* ACTIVITY
In the data that follows, find each line containing "graphed" and copy it.

* INPUT RECORDS
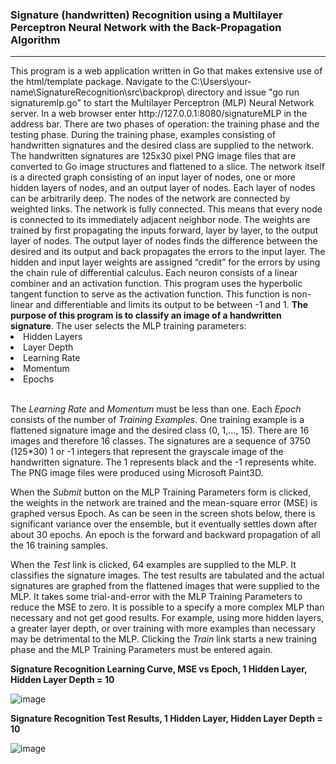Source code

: <h3>Signature (handwritten) Recognition using a Multilayer Perceptron Neural Network with the Back-Propagation Algorithm</h3>
<hr>
This program is a web application written in Go that makes extensive use of the html/template package.
Navigate to the C:\Users\your-name\SignatureRecognition\src\backprop\ directory and issue "go run signaturemlp.go" to
start the Multilayer Perceptron (MLP) Neural Network server. In a web browser enter http://127.0.0.1:8080/signatureMLP
in the address bar.  There are two phases of operation:  the training phase and the testing phase.  During the training
phase, examples consisting of handwritten signatures and the desired class are supplied to the network.  The handwritten
signatures are 125x30 pixel PNG image files that are converted to Go image structures and flattened to a slice.
The network itself is a directed graph consisting of an input layer of nodes, one or more hidden layers of nodes, and
an output layer of nodes.  Each layer of nodes can be arbitrarily deep.  The nodes of the network are connected by weighted
links.  The network is fully connected.  This means that every node is connected to its immediately adjacent neighbor node.  The weights are trained
by first propagating the inputs forward, layer by layer, to the output layer of nodes.  The output layer of nodes finds the
difference between the desired and its output and back propagates the errors to the input layer.  The hidden and input layer
weights are assigned “credit” for the errors by using the chain rule of differential calculus.  Each neuron consists of a
linear combiner and an activation function.  This program uses the hyperbolic tangent function to serve as the activation function.
This function is non-linear and differentiable and limits its output to be between -1 and 1.  <b>The purpose of this program is to classify an
image of a handwritten signature</b>.
The user selects the MLP training parameters:
<li>Hidden Layers</li>
<li>Layer Depth</li>
<li>Learning Rate</li>
<li>Momentum</li>
<li>Epochs</li>
<br>
<p>
The <i>Learning Rate</i> and <i>Momentum</i> must be less than one.  Each <i>Epoch</i> consists of the number of <i>Training Examples</i>.  
One training example is a flattened signature image and the desired class (0, 1,…, 15).  There are 16 images and therefore 16 classes.
The signatures are a sequence of 3750 (125*30) 1 or -1 integers that represent the grayscale image of the handwritten signature.
The 1 represents black and the -1 represents white.  The PNG image files were produced using Microsoft Paint3D.
</p>
<p>
When the <i>Submit</i> button on the MLP Training Parameters form is clicked, the weights in the network are trained
and the mean-square error (MSE) is graphed versus Epoch.  As can be seen in the screen shots below, there is significant variance over the ensemble,
but it eventually settles down after about 30 epochs. An epoch is the forward and backward propagation of all the 16 training samples.
</p>
<p>
When the <i>Test</i> link is clicked, 64 examples are supplied to the MLP.  It classifies the signature images.
The test results are tabulated and the actual signatures are graphed from the flattened images that were supplied to the MLP.
It takes some trial-and-error with the MLP Training Parameters to reduce the MSE to zero.  It is possible to a specify a 
more complex MLP than necessary and not get good results.  For example, using more hidden layers, a greater layer depth,
or over training with more examples than necessary may be detrimental to the MLP.  Clicking the <i>Train</i> link starts a new training
phase and the MLP Training Parameters must be entered again.
</p>

<b>Signature Recognition Learning Curve, MSE vs Epoch, 1 Hidden Layer, Hidden Layer Depth = 10</b>

![image](https://github.com/thomasteplick/signatureMLP/assets/117768679/c3853c6d-fdd2-4ed4-9ceb-e7f850c8e304)

<b>Signature Recognition Test Results, 1 Hidden Layer, Hidden Layer Depth = 10</b>

![image](https://github.com/thomasteplick/signatureMLP/assets/117768679/3a3efb7f-02f2-4da5-b09d-4c568350a346)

* EXERCISE ANSWER
and the mean-square error (MSE) is graphed versus Epoch.  As can be seen in the screen shots below, there is significant variance over the ensemble,
The test results are tabulated and the actual signatures are graphed from the flattened images that were supplied to the MLP.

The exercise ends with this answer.